By Rayce Patterson | Contributor
The noises of the night include many things. They don't often include the thunder of gunshots in the street. They don't often include the clanking of tear gas grenades thrown onto balconies or the thrumming of military planes patrolling the starlit sky.
These are Professor Renata Kantaruk memories, who was born and raised during one of the most pivotal moments of modern Polish history, when Poland was under the rule of Poland's military. Kantaruk was grew up behind the Iron Curtain in a time when Poland was deep in communism. During her high school and college years, she lived through the fall of the Berlin Wall and the period of transition in Eastern Europe from communism to capitalism. While she remembers these events quite clearly, Kantaruk doesn't feel affected by them psychologically.
"If you're a child, you kind of just take things as they come, and you think of them as normal," Kantaruk said. "A lot of things now-when I look back-were really bizarre, but they were just part of your life, and you didn't really think anything about them."

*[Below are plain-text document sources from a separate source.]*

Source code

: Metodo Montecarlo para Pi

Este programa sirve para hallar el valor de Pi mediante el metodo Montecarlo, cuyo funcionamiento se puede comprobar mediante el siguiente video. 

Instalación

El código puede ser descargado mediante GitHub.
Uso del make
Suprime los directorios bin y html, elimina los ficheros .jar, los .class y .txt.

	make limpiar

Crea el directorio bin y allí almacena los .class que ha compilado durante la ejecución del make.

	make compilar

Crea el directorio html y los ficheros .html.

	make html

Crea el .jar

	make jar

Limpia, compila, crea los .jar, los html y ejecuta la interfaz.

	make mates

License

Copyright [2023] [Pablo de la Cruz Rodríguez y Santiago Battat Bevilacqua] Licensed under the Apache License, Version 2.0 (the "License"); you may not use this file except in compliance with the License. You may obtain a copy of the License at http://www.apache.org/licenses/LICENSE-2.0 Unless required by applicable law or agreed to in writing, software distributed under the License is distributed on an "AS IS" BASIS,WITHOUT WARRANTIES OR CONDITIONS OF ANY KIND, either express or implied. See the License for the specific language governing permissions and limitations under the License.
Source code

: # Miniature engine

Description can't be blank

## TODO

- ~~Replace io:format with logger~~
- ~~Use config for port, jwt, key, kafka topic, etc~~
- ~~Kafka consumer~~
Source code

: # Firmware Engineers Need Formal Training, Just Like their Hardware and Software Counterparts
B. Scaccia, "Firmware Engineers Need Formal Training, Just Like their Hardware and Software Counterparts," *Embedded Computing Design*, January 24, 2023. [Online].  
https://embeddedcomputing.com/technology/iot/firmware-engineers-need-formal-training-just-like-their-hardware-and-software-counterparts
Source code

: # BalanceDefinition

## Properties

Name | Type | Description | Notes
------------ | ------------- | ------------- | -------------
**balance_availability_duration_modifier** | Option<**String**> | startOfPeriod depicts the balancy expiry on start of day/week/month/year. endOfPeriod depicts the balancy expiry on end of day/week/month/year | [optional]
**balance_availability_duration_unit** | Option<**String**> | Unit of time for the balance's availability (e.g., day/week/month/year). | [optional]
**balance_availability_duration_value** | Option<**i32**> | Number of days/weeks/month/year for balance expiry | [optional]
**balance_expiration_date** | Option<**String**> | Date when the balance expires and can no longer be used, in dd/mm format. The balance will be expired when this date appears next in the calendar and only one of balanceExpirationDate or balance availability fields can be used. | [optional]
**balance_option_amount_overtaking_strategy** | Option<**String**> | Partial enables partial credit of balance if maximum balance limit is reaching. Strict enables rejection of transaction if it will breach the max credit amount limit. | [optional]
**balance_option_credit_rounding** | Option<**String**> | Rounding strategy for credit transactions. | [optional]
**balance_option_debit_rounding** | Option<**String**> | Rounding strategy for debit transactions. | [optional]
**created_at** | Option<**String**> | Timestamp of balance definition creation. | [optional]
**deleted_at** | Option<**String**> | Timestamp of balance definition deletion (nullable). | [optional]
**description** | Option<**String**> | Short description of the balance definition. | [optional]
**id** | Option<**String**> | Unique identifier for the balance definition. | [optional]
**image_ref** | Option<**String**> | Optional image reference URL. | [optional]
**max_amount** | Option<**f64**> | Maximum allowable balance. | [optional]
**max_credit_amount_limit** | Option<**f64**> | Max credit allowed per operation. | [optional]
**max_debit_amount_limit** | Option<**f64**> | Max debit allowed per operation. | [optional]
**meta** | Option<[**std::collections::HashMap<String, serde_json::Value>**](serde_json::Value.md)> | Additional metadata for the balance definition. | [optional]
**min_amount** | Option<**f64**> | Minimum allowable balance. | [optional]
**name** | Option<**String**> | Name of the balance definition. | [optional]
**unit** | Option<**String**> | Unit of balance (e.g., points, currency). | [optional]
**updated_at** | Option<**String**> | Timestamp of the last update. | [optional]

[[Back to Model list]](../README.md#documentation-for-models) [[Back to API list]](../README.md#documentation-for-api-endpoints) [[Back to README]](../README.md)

But when the Berlin Wall finally fell in 1989, it created a shift in Europe that even Kantaruk felt. She remembers that before the Wall fell, grocery stores were practically empty, but things changed almost overnight.
"It felt like the next day the shelves were full of different types of groceries . . . from different locations, (some) made in Poland but also imported goods," Kantaruk said. "It was quite overwhelming."
After the turmoil was over, Kantaruk went on to get her Bachelor of Arts in teaching English as a Foreign Language and her Master of Arts in English Philosophy while still living in Poland. Later, Kantaruk attended an international Christian conference in Austria. It was there she met her husband, a Taylor University professor. After they married, Kantaruk decided to move to the United States to be with her husband in 2004. Around that time, Stephen Bedi, who was the provost emeritus, was interested in starting a Teaching English to Speakers of Other Languages (TESOL) course at Taylor and offered Kantaruk the position as an instructor.
"That was additionally attractive to me because I knew that if I came here I would have something to do within my profession and vocation," Kantaruk said.
Now, over a decade later, Kantaruk is still training students to teach English in Taylor's TESOL program and even took students back to Poland in 2005 and 2006. In the past few years, Taylor has regularly sent students to Poland on Lighthouse trips, and Kantaruk teaches these students about Polish culture and gives crash courses in how to teach the English language. She even helps other Taylor students teach English as a Second Language in Marion to people wanting to become U.S. citizens.